Mr. McDonald acknowledged that P&G had been interested in Gillette. But he said serious negotiations began when Gillette approached P&G in December.

Gillette Chairman-CEO James Kilts, having sold both Nabisco Foods and Gillette at substantial gains within five years, will become a vice chairman of P&G and help lead the transition as part of the deal-the most clout an executive of an acquired company has ever had at P&G. According to one executive familiar with the deal, Mr. Kilts first approached P&G last fall, and was rebuffed until late 2004 or early this year.

Some big questions remain to be answered, including whether P&G will divest any brands, how Gillette will fit into P&G's business-unit structure, how many of an estimated 6,000 job cuts will come from each company and how agency assignments will be affected, Mr. McDonald said. P&G will target "management overlaps and support services" for head-count reduction, which he said would come both from P&G and Gillette.

"Fortunately, because of the way the regulatory process works, we have time to do that work," he said, adding that P&G expects an antitrust and regulatory review of six to nine months. "I'm not an antitrust attorney, but we think these businesses are complementary," said Mr. McDonald. "We tried to work with regulatory bodies to make sure we were doing all the right things to get a favorable outcome. Of course, we cannot predict what will happen."

Gillette's dominant razor and blade business, with global shares of more than 70%, and its Duracell battery business make up two-thirds of the company's total sales. There is almost no overlap with current P&G business, aside from P&G's license of the Old Spice and Noxzema brands to tiny American Safety Razor, which has razor shares in the low single digits.

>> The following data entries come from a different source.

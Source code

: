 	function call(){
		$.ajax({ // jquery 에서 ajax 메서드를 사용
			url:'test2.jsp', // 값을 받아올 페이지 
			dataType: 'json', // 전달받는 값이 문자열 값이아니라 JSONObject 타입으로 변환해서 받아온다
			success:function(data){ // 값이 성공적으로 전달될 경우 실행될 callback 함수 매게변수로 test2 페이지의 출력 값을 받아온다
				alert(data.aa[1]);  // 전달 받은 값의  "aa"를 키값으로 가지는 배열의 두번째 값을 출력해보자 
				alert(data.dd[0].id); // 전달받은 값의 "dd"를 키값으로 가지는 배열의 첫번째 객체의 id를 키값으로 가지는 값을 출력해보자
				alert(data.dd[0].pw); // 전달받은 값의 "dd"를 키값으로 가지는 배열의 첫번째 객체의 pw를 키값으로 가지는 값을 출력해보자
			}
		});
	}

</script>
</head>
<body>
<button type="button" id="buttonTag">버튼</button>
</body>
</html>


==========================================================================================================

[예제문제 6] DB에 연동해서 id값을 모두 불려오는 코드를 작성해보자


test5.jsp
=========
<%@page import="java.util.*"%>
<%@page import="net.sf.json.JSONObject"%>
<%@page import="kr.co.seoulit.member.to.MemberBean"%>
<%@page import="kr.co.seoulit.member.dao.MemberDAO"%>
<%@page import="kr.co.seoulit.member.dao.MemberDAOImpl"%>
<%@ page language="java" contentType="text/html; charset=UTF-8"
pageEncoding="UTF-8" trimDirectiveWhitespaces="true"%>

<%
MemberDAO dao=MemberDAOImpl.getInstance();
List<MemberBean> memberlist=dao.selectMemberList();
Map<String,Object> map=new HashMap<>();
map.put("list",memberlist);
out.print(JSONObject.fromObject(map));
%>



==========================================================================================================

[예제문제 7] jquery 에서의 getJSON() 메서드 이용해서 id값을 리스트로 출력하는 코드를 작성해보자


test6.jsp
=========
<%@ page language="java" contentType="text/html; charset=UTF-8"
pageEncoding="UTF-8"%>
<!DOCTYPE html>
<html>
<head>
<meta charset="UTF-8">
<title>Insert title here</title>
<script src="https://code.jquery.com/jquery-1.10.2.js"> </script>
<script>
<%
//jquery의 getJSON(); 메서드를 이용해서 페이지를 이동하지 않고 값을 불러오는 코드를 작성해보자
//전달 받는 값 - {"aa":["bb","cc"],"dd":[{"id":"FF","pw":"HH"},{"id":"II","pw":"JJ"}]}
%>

Interestingly, the two companies were poised to square off in what could be the future of hair removal and skin care. As talks with Gillette began in earnest late last year, P&G purchased an option to buy a startup laser-hair-removal and skin-care company, according to a person familiar with the matter. A P&G spokeswoman declined to comment. Gillette at the same time extended its co-development pact with Palomar, another laser-hair-removal player.

There could be some antitrust problems lurking in the other third of the $10.3 billion Gillette business, which includes oral care and deodorant, said David Balto, a former Federal Trade Commission antitrust staffer and now an antitrust lawyer. Potential problem areas include men's deodorant, where the two companies would have a combined share of more than 50%, power toothbrushes, where they'd account for 60%, and at-home whitening products, where they command more than 80% share.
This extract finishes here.